Stored data:
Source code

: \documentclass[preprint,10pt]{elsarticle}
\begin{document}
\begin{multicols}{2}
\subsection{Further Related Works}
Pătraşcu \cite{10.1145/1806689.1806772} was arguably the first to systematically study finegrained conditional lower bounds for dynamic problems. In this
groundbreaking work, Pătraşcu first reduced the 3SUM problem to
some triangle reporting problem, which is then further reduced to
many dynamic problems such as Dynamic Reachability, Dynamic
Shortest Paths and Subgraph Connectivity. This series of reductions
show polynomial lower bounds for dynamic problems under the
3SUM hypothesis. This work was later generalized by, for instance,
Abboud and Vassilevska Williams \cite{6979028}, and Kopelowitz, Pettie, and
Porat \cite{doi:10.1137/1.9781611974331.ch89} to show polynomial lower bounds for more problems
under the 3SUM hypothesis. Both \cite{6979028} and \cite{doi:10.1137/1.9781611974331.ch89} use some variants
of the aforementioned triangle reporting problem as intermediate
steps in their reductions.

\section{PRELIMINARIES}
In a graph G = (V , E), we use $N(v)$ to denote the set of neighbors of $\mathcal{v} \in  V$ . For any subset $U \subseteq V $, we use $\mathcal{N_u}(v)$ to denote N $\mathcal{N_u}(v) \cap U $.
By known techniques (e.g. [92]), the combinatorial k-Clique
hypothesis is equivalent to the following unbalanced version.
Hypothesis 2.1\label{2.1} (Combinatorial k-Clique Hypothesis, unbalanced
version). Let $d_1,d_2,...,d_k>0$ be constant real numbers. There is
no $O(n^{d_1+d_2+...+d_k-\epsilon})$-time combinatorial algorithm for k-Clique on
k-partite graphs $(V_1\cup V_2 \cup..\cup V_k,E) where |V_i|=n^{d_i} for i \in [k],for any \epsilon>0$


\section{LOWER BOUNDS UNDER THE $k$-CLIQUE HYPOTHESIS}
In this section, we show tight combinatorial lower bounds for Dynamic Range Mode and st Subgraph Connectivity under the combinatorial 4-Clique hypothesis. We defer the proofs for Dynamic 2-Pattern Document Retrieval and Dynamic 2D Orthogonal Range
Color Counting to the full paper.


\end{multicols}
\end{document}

About this exercise:
If a line in the records above contains the string "Pătraşcu", copy that line out.

Exercise result:
Pătraşcu \cite{10.1145/1806689.1806772} was arguably the first to systematically study finegrained conditional lower bounds for dynamic problems. In this
groundbreaking work, Pătraşcu first reduced the 3SUM problem to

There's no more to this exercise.